• **WHAT THE TASK ASKS**:
All lines holding the word "sinh" are to be copied from the records beneath.

───── RECORD EXTRACTS ─────

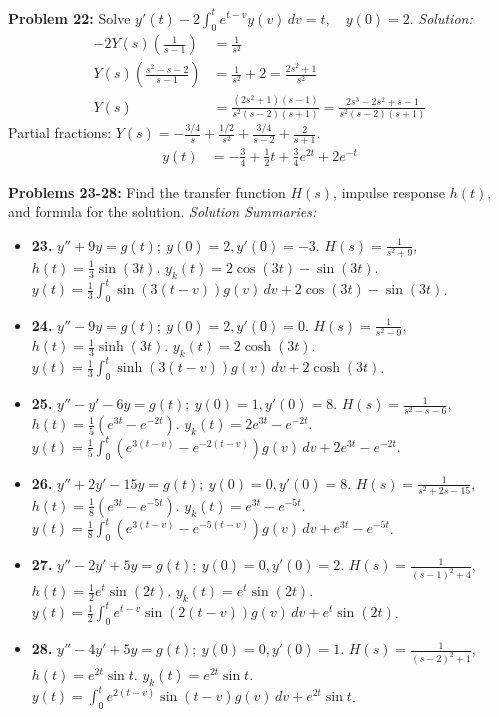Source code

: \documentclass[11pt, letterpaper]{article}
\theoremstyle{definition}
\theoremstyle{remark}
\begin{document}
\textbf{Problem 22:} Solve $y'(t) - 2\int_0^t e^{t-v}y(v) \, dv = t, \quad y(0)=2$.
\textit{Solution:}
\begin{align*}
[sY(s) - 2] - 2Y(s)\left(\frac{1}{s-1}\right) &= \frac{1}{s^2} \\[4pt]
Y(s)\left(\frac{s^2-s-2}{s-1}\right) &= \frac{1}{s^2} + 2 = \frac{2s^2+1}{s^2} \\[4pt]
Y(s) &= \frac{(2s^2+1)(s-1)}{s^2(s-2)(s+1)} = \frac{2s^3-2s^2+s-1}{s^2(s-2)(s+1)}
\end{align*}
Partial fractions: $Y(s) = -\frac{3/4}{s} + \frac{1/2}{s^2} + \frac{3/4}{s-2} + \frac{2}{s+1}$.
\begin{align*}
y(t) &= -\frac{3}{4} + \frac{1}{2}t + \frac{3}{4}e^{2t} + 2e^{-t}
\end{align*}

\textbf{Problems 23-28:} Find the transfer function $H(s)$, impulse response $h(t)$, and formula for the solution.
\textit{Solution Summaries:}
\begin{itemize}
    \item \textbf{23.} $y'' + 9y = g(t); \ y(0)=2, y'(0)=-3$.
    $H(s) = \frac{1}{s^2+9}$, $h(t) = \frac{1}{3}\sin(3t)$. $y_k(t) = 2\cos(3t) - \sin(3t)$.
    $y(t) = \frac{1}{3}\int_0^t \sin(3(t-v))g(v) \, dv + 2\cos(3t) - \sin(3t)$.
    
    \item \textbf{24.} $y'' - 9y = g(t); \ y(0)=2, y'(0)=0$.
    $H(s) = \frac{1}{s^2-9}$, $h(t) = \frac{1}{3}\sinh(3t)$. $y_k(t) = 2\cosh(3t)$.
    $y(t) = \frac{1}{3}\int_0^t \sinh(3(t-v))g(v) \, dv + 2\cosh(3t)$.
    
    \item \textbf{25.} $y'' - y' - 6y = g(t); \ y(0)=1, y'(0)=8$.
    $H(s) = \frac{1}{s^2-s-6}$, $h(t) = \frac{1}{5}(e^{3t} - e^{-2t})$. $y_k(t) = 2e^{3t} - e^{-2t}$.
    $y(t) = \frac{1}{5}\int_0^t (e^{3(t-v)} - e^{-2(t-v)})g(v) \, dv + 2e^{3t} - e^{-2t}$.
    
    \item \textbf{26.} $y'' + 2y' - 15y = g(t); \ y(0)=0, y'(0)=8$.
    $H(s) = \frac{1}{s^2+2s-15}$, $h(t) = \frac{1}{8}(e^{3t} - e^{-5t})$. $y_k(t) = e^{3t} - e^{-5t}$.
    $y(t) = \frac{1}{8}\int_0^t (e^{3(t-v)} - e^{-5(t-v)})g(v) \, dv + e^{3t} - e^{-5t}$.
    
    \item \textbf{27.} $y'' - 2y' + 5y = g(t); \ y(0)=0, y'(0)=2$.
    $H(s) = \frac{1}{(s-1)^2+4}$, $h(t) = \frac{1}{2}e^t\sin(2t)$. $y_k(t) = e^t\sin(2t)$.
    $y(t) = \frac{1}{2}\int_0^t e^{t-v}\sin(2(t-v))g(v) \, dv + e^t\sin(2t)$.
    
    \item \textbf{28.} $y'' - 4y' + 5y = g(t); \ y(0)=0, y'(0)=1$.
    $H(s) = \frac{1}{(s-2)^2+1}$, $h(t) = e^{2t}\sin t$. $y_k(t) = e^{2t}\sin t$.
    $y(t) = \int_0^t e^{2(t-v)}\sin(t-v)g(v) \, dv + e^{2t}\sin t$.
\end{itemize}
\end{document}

─────

• **TASK ANSWER**:
    $H(s) = \frac{1}{s^2-9}$, $h(t) = \frac{1}{3}\sinh(3t)$. $y_k(t) = 2\cosh(3t)$.
    $y(t) = \frac{1}{3}\int_0^t \sinh(3(t-v))g(v) \, dv + 2\cosh(3t)$.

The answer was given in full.